Exercise details — Pull every line holding the word "from" out of the data and copy it.
====================
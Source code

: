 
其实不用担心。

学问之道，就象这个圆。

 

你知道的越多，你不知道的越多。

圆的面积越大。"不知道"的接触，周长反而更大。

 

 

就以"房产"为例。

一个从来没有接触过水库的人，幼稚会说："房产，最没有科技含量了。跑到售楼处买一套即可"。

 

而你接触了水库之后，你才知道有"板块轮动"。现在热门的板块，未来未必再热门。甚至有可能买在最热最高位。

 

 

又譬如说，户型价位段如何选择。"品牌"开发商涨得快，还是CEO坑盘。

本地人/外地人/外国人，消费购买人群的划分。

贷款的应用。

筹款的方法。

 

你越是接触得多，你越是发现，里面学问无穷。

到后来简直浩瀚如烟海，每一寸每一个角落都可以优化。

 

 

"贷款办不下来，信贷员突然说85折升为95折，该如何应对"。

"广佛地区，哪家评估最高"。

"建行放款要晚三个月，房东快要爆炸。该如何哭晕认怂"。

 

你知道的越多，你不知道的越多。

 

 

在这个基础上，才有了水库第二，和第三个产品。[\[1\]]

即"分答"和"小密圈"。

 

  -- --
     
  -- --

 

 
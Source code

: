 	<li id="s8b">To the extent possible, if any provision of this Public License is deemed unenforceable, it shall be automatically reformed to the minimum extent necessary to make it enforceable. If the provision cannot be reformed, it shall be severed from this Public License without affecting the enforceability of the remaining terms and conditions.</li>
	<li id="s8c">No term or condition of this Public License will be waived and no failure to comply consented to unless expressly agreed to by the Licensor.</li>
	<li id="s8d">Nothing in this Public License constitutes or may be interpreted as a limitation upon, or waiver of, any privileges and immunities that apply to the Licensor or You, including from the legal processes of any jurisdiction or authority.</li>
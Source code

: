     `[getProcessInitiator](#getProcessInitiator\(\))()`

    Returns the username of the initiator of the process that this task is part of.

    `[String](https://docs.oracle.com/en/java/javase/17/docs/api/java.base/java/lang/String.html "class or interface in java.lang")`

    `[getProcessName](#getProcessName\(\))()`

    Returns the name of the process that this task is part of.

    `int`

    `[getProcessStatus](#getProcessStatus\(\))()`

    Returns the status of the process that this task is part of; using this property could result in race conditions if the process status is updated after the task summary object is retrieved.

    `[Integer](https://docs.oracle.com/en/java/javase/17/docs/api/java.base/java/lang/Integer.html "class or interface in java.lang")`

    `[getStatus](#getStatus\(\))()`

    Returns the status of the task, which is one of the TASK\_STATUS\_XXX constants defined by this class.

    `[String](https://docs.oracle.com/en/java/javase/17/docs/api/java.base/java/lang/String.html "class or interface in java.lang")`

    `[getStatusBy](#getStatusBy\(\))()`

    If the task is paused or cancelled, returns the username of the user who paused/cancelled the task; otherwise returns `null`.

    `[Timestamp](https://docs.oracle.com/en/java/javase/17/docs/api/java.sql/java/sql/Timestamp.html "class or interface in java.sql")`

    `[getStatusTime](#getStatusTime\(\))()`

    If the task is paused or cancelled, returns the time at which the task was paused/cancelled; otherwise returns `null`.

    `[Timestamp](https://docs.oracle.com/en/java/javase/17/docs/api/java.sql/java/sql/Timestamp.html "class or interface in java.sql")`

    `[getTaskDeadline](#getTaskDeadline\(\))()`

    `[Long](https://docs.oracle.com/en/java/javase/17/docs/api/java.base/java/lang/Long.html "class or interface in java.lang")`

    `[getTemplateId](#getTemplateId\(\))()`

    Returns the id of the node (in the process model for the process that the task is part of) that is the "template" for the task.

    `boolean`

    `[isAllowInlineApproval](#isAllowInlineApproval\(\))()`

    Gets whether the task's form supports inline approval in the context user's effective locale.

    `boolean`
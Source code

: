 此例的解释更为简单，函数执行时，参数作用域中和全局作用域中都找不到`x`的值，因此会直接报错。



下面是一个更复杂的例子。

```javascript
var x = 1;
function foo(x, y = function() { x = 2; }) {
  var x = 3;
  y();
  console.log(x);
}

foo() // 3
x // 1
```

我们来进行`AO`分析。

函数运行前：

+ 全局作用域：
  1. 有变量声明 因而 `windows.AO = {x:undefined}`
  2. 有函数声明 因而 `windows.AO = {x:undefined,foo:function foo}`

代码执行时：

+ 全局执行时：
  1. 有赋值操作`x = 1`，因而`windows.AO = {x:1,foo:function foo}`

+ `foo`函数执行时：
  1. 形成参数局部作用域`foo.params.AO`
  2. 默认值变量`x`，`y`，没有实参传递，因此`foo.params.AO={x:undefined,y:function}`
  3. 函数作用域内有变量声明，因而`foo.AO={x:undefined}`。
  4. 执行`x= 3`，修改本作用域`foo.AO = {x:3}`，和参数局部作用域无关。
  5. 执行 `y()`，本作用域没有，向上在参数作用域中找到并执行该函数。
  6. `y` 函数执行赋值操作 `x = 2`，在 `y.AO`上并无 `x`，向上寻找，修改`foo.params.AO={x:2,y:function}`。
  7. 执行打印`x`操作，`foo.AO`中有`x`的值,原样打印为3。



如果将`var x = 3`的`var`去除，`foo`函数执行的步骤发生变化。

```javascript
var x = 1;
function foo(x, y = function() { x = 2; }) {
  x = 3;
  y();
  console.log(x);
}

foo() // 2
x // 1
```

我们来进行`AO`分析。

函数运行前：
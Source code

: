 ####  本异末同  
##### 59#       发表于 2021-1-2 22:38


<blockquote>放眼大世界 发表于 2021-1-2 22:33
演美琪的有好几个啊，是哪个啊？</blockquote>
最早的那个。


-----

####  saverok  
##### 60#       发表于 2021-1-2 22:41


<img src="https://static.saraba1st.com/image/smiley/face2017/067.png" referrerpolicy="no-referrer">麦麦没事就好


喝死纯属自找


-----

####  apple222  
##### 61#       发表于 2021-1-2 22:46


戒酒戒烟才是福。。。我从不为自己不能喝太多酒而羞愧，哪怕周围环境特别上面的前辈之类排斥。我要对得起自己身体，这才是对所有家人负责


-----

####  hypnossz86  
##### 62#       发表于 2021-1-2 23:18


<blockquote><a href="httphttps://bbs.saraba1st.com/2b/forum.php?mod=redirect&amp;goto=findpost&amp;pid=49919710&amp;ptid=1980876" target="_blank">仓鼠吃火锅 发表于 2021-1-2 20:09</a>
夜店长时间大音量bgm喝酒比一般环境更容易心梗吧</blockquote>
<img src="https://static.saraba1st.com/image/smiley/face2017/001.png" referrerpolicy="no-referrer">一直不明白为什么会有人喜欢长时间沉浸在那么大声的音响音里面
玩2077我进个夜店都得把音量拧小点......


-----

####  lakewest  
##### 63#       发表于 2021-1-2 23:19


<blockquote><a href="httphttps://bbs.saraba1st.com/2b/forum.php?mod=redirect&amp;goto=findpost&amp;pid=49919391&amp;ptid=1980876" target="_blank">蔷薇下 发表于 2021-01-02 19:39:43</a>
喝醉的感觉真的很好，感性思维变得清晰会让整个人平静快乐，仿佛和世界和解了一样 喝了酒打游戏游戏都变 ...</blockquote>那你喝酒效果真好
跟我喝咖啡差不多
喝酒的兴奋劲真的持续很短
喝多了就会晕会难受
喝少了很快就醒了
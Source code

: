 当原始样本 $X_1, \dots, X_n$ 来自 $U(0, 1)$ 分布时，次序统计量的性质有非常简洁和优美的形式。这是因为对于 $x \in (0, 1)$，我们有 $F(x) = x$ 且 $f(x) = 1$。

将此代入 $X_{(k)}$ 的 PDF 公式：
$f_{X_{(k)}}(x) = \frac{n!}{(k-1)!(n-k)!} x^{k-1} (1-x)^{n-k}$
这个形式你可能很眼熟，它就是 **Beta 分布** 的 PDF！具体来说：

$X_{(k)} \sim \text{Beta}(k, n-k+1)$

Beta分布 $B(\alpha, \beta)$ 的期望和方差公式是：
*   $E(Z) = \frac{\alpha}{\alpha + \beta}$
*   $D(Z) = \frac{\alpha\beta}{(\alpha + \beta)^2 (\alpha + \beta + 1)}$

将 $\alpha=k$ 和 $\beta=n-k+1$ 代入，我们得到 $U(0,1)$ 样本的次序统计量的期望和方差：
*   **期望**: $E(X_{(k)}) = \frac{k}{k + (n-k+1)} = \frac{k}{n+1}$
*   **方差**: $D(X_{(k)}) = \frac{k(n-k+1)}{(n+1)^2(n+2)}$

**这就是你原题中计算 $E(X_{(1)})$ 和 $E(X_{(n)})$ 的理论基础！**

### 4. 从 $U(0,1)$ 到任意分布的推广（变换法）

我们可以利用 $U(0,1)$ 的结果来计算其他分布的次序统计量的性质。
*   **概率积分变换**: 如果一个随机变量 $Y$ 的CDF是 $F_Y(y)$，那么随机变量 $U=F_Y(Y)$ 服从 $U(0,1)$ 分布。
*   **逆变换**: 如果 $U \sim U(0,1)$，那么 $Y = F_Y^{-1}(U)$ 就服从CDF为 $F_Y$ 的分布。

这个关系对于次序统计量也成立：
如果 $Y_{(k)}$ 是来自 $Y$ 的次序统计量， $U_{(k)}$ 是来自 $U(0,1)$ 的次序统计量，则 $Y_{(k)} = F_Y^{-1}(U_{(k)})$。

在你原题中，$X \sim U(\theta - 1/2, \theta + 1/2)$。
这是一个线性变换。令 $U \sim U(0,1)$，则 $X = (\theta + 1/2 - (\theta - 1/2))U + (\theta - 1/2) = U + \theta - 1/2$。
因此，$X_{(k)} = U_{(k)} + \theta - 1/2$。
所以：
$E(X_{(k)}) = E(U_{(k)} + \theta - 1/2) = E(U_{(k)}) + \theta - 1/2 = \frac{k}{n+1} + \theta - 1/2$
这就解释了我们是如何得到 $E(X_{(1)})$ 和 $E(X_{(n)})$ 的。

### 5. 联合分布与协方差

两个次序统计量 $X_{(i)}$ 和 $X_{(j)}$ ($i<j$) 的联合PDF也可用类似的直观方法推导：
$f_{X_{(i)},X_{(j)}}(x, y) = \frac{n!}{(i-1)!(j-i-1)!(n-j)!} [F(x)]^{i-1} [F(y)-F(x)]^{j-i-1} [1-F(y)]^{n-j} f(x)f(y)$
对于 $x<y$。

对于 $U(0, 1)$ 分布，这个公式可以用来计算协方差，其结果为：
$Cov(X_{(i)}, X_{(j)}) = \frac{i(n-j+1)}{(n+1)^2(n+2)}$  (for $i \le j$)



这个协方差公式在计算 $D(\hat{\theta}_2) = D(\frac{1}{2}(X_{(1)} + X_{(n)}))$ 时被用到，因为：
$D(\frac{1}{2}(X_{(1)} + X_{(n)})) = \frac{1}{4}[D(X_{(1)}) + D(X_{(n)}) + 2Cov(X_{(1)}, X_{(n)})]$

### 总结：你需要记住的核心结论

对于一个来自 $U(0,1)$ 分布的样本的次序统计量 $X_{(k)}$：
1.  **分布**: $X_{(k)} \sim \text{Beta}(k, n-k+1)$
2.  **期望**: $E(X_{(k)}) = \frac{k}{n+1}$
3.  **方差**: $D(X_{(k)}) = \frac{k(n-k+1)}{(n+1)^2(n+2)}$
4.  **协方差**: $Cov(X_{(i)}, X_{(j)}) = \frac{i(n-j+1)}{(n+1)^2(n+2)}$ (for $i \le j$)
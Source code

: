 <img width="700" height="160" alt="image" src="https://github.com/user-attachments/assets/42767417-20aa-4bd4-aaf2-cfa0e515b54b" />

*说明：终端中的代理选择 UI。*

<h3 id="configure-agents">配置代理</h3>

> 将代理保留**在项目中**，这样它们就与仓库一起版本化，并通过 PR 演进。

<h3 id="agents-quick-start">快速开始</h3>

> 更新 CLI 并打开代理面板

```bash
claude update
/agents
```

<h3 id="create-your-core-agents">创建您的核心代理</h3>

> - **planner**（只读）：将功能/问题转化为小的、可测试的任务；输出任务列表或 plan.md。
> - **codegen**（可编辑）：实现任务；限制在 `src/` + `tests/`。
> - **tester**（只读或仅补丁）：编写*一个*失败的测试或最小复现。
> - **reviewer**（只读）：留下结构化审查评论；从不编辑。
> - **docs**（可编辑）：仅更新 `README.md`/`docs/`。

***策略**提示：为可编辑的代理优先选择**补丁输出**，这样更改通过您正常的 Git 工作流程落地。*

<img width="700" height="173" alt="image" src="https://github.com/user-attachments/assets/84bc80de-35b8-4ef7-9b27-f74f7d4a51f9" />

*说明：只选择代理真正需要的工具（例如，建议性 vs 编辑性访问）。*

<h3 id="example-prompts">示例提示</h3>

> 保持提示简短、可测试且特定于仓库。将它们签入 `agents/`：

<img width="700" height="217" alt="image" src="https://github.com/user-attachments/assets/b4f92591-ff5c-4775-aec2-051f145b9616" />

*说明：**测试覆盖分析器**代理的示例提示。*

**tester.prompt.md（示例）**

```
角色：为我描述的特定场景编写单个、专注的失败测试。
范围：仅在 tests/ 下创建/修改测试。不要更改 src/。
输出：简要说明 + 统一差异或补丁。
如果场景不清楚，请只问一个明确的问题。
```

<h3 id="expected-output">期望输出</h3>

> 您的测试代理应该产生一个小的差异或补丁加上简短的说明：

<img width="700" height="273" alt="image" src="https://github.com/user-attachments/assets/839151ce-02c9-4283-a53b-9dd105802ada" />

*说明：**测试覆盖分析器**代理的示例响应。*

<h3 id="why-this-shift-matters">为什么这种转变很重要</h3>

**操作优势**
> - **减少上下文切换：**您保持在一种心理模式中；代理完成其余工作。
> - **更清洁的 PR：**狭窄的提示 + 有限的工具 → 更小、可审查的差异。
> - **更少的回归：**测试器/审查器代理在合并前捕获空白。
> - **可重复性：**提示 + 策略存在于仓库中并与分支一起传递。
====================
Result of this exercise —
: 	<li id="s8b">To the extent possible, if any provision of this Public License is deemed unenforceable, it shall be automatically reformed to the minimum extent necessary to make it enforceable. If the provision cannot be reformed, it shall be severed from this Public License without affecting the enforceability of the remaining terms and conditions.</li>
	<li id="s8d">Nothing in this Public License constitutes or may be interpreted as a limitation upon, or waiver of, any privileges and immunities that apply to the Licensor or You, including from the legal processes of any jurisdiction or authority.</li>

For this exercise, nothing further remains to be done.